Jon Elson elson at pico-systems.com
Wed Mar 9 23:45:59 CST 2016

On 03/09/2016 08:43 PM, Chuck Guzis wrote:
> On 03/09/2016 08:49 AM, Jon Elson wrote:
>> The row of red LEDs at the bottom of the pic is the front 
>> panel of
>> the 7300 CPU.  They had an industrial control bus that 
>> allowed you to
>>  connect a wide variety of interface boards, like encoder 
>> counters,
>> DACs, digital inputs and outputs, etc.  It used 
>> battery-backed DRAM,
>> and was made around 1978.
> Much of the old Mitsubishi CNC gear uses battery-backed 
> RAM via a lead-acid storage battery "floated" on a 
> supply.  A tape or diskette drive is used for loading it 
> with parameters and software.  Once read, the floppy isn't 
> used for regular operation.
The A-B was loaded from paper tape.  I didn't get the CNC 
executive with it, just the CPU diagnostics.

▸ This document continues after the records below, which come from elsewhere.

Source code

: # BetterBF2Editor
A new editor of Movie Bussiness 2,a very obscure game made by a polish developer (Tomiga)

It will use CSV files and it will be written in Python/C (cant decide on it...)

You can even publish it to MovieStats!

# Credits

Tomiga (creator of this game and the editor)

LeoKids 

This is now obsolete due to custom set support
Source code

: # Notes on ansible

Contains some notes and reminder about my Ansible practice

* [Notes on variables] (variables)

I found a guy on the net who serviced these oldsters and 
made a tape on one of his customer's machines.
I then had to write a disassembler and patch the code to 
make it work on my specific setup.  Mostly, I had to change 
the encoder resolution.  Lucky for me, it was only a 2:1 
change.  I quickly built a "BTR"  (behind the reader) 

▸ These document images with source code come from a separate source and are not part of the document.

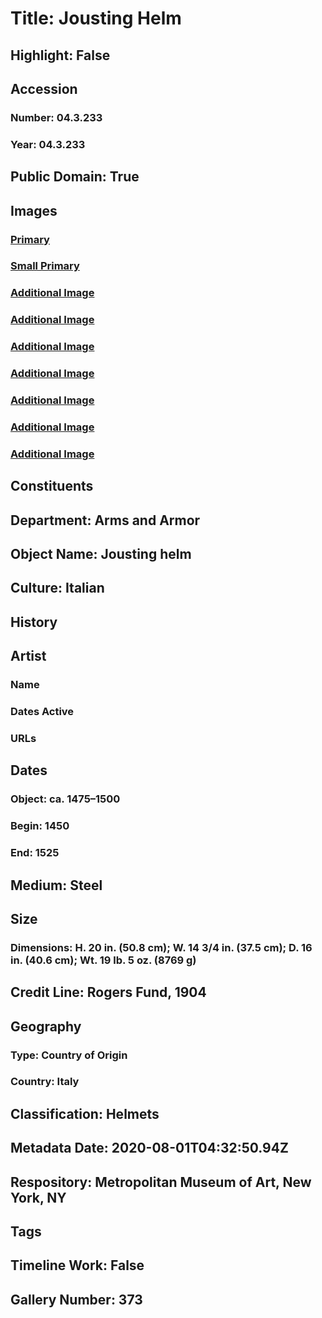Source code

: # Title: Jousting Helm
## Highlight: False
## Accession
### Number: 04.3.233
### Year: 04.3.233
## Public Domain: True
## Images
### [Primary](https://images.metmuseum.org/CRDImages/aa/original/DP-18707-001.jpg)
### [Small Primary](https://images.metmuseum.org/CRDImages/aa/web-large/DP-18707-001.jpg)
### [Additional Image](https://images.metmuseum.org/CRDImages/aa/original/DP-18707-002.jpg)
### [Additional Image](https://images.metmuseum.org/CRDImages/aa/original/DP-18707-005.jpg)
### [Additional Image](https://images.metmuseum.org/CRDImages/aa/original/DP-18707-006.jpg)
### [Additional Image](https://images.metmuseum.org/CRDImages/aa/original/DP-18707-004.jpg)
### [Additional Image](https://images.metmuseum.org/CRDImages/aa/original/DP-18707-003.jpg)
### [Additional Image](https://images.metmuseum.org/CRDImages/aa/original/DP-18707-007.jpg)
### [Additional Image](https://images.metmuseum.org/CRDImages/aa/original/sfsb04.3.233(6-13-07)s3d4.JPG)
## Constituents
## Department: Arms and Armor
## Object Name: Jousting helm
## Culture: Italian
## History
## Artist
### Name
### Dates Active
### URLs
## Dates
### Object: ca. 1475–1500
### Begin: 1450
### End: 1525
## Medium: Steel
## Size
### Dimensions: H. 20 in. (50.8 cm); W. 14 3/4 in. (37.5 cm); D. 16 in. (40.6 cm); Wt. 19 lb. 5 oz. (8769 g)
## Credit Line: Rogers Fund, 1904
## Geography
### Type: Country of Origin
### Country: Italy
## Classification: Helmets
## Metadata Date: 2020-08-01T04:32:50.94Z
## Respository: Metropolitan Museum of Art, New York, NY
## Tags
## Timeline Work: False
## Gallery Number: 373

interface to a laptop, and used it to download the executive 
and then it drip-fed the CNC program a line at a time to the 
A-B control.

When CPU power was off, the DRAM arrays were powered up 640 
times a second and a complete refresh cycle was done, then 
the DRAMS were powered off again.  If you leaned close to 
the memory power supply, you could hear the 640 Hz tone.